The share of gas imports from Russia in total import volume fell in 2018 to less than 67%. The share of LNG imports increased to over 20%.

In 2018, PGNiG imported over 0.62 bcm less natural gas from Russia than in 2017 (down 6.4%). Imports from the East amounted to approx. 9.04 bcm, as compared to approx. 9.66 bcm in 2017. 

LNG imports (from Qatar, Norway and the USA) in 2018 increased by nearly 1 bcm (+58.2%) and reached over 2.71 bcm (after regasification), comparing to 2017, when approx. 1.72 bcm of LNG was imported (after regasification).

Consequently, in 2018, imports from the eastern direction accounted for  66.8% of the entire PGNiG import volume (against 88,9% in 2016).

LNG imports accounted for over 20% of the import volume (in 2016 – 8,4%). The remaining volume is covered by imports from the western and southern directions.

Throughout 2018, PGNiG imported approximately 13.53 bcm of natural gas to Poland. According to the domestic forecast production totalled 3.8 bcm.

"The take or pay clause in the Yamal contract signed in the mid-1990s obliges PGNiG to pay Gazprom until the end of 2022 for approximately 85% of the contracted volumes of gas, regardless of whether we bring them to Poland or not" said Maciej Woźniak, PGNiG's Vice-President for Commercial Affairs. 

"We must therefore continue to make such purchases for four more years to come but we are trying to reduce them to the contractually required level. Especially that gas under the Yamal contract is sold to Poland on non-market terms – we have been in arguing on this case before the Stockholm Court of Arbitration for several years now. In addition, our operations still are exposed to the risk of unexpected interruption of supply from the East, as we have already experienced on several occasions. Therefore, our current priority is to build an alternative, long-term portfolio of secure supplies from 2023 onwards, based on market principles and prices. This portfolio will be based on both LNG and gas from the Norwegian shelf imported via the Baltic Pipe" added Maciej Woźniak, PGNiG’s Vice-President for Commercial Affairs.

PGNiG has been successfully implementing its strategy of reducing the dependence on a single dominant supplier. In addition to the expansion of the LNG portfolio, the Company is preparing to start supplying the Polish market with gas produced on the Norwegian Continental Shelf, following the launch of transmission via the Baltic Pipe interconnection through the North Sea, Denmark and the Baltic Sea at the end of 2022.

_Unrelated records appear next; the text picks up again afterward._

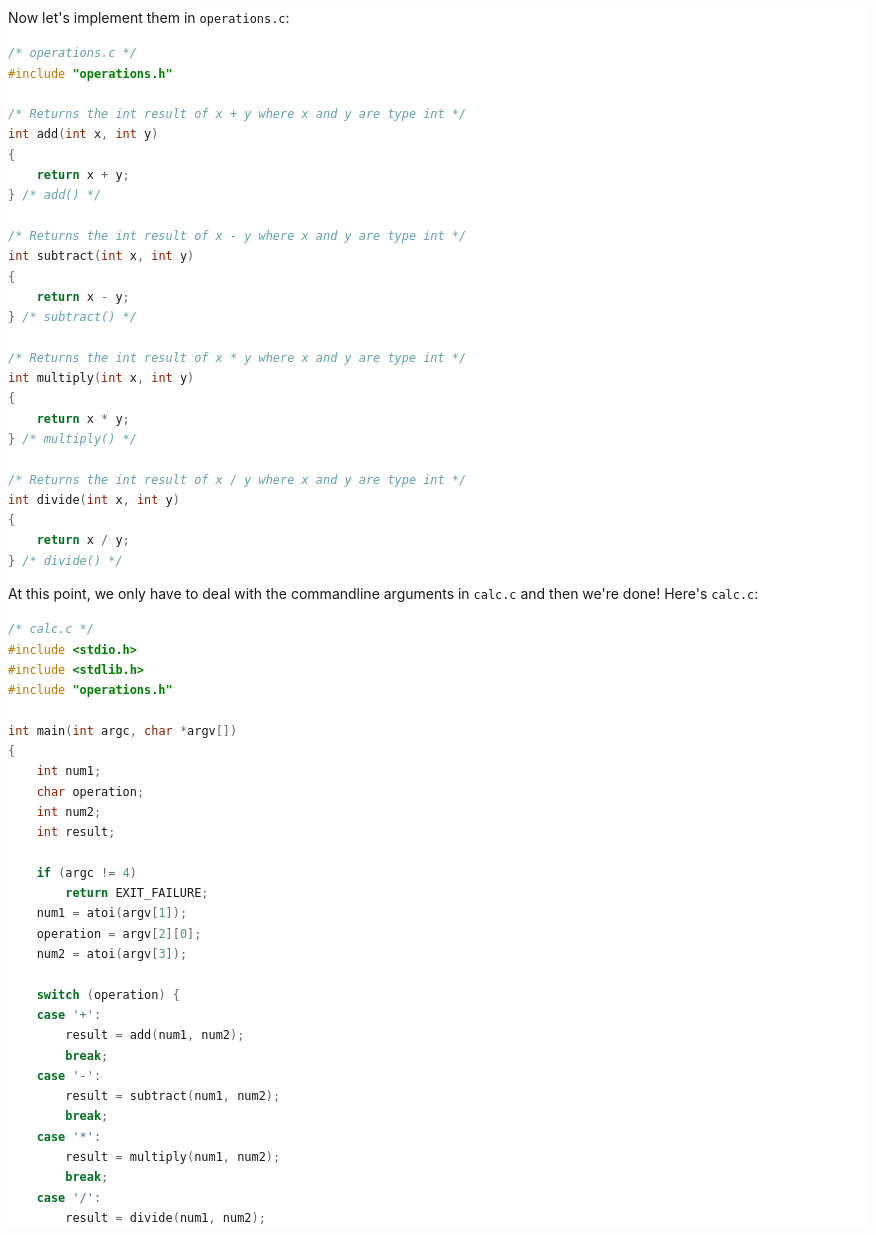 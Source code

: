 Now let's implement them in `operations.c`:

```c
/* operations.c */
#include "operations.h"

/* Returns the int result of x + y where x and y are type int */
int add(int x, int y)
{
	return x + y;
} /* add() */

/* Returns the int result of x - y where x and y are type int */
int subtract(int x, int y)
{
	return x - y;
} /* subtract() */

/* Returns the int result of x * y where x and y are type int */
int multiply(int x, int y)
{
	return x * y;
} /* multiply() */

/* Returns the int result of x / y where x and y are type int */
int divide(int x, int y)
{
	return x / y;
} /* divide() */
```

At this point, we only have to deal with the commandline arguments in `calc.c` and then we're done! Here's `calc.c`:

```c
/* calc.c */
#include <stdio.h>
#include <stdlib.h>
#include "operations.h"

int main(int argc, char *argv[])
{
	int num1;
	char operation;
	int num2;
	int result;

	if (argc != 4)
		return EXIT_FAILURE;
	num1 = atoi(argv[1]);
	operation = argv[2][0];
	num2 = atoi(argv[3]);

	switch (operation) {
	case '+':
		result = add(num1, num2);
		break;
	case '-':
		result = subtract(num1, num2);
		break;
	case '*':
		result = multiply(num1, num2);
		break;
	case '/':
		result = divide(num1, num2);
```

[repo]: https://github.com/jidicula/c-calculator
[atomic-commit]: https://curiousprogrammer.io/blog/why-i-create-atomic-commits-in-git
[modular-programming]: https://en.wikipedia.org/wiki/Modular_programming
[step-1]: ../assets/modular-c-step-1.png
[include-guards]: https://en.wikipedia.org/wiki/Include_guard
[make-book]: https://www.oreilly.com/openbook/make3/book/
[step-2]: https://github.com/jidicula/c-calculator/tree/70c0c895dc561ac2d16ff8d9bf1b353cd1143ba4
[step-3]: https://github.com/jidicula/c-calculator/tree/c885a8fe8e96c2df09206c201cfb43cd7e7d9077
[step-4]: https://github.com/jidicula/c-calculator/tree/b74ad453ce7c51c6bd0404561ecb423052004cb4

The rapid increase in imports of liquefied natural gas in 2018 is primarily the effect of the additional agreement with Qatargas signed of 2017. After 2020, annual imports from Qatar may even reach 2.7 bcm after regasification. Moreover, already in 2019 the first LNG deliveries from Cheniere will reach Poland under long-term contracts concluded in 2018 with suppliers from the USA. Thanks to contracts for the purchase of American LNG, in the years 2023–2042, PGNiG will have an incremental yearly portfolio of over 7.3 bcm after regasification (approx. 5.5 million tonnes of liquefied gas).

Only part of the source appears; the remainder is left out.